大抵は三線と呼ばれる手に持つ瓜にやや似た楽器を使うので、彼女の箏琴はよく目立つ。ただでさえ位が上がって、それまでなかった同輩からの風当たりまでもが強くなったというのに、これ以上注目を集めるのは気が引けた。
だから琴を弾くのをためらっていたというのに──
「ううっ」
香月が返答に窮していると、浅尾が袖で顔を押さえて啜り泣き──明らかに嘘泣きだ──を始めた。
「あ、浅尾……ちゃん?」
「ひどいですっ……妾は香月姐さんの琴だけが生き甲斐だってのにっ……」
うろたえる香月を横目に、河西も大袈裟にため息を着く。
「そうだねえ……他にここで楽しみと言えば、食う事か反物位だし。いっそ自棄食いでもしてみるか。ねえ浅尾?」
いつの間にか浅尾は泣き真似を止めていた。
「そうですね、魚とか……」
「肉……」
「野菜……」
「酒……壁……瓦……」
「わかりました! わかりましたから、訳のわからない脅しやめて下さいっ」
香月が辟易して割り込むと、二人はたちまち顔を輝かせた。
「本当!?」
「弾いてくれるんですか。やったー!!」
「本当に、一曲だけですよ」
はい、と浅尾が右手を掲げた。
「じゃあ妾、踊り手やりまーす! どうせなら派手にやりましょう、派手に」
香月の『極力目立たない計画』は、この言葉で立ち消えとなった。多少捨て鉢な気分になって、彼女は琴を勇ましく掻き鳴らす。
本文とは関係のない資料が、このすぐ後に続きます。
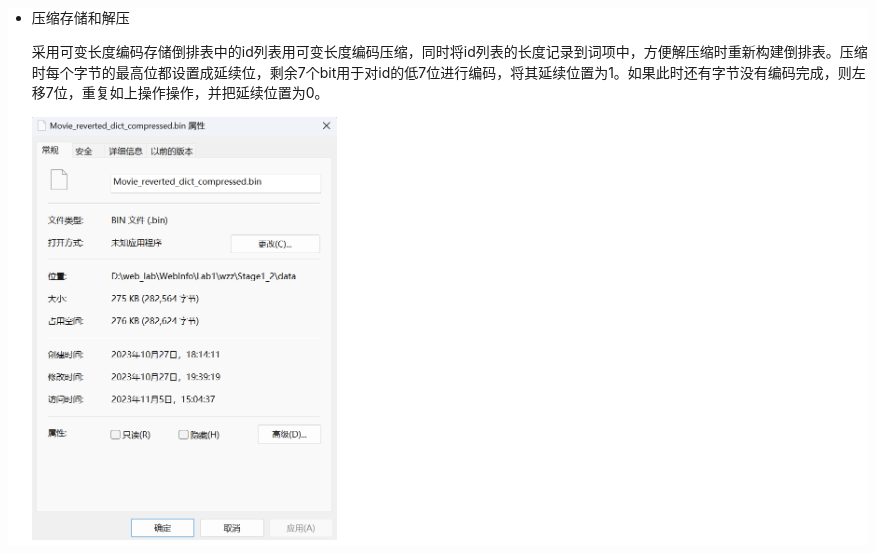 - 压缩存储和解压
  
  采用可变长度编码存储倒排表中的id列表用可变长度编码压缩，同时将id列表的长度记录到词项中，方便解压缩时重新构建倒排表。压缩时每个字节的最高位都设置成延续位，剩余7个bit用于对id的低7位进行编码，将其延续位置为1。如果此时还有字节没有编码完成，则左移7位，重复如上操作操作，并把延续位置为0。
  
  <img title="" src=".\figure\compressed.png" alt="Alt text" width="305">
浅尾は立ち上がり、その場でくるくると踊りながら曲に合わせて歌いだした。
華は散らすな
愛でよ浮かれよ
それが浮き世の
夢ならば
浅尾の謡が溌剌とした調べに乗る。残念ながら、喉はあまり聞ける方ではないが、音感は悪くないし、踊りもまずまずだった。師匠の河西も手拍子しながら共に歌う。こちらは艶のある声が美しい。
『寿楽踊』は当節娼妓の間で大流行した『口頭歌』の一種で、自分達の日常を古くからある歌曲に歌詞として付けたものだ。滑稽な曲に風刺の聞いた歌詞、鮮やかな衣裳の遊女がそれで歌い踊る様は華やかで 威勢が良い。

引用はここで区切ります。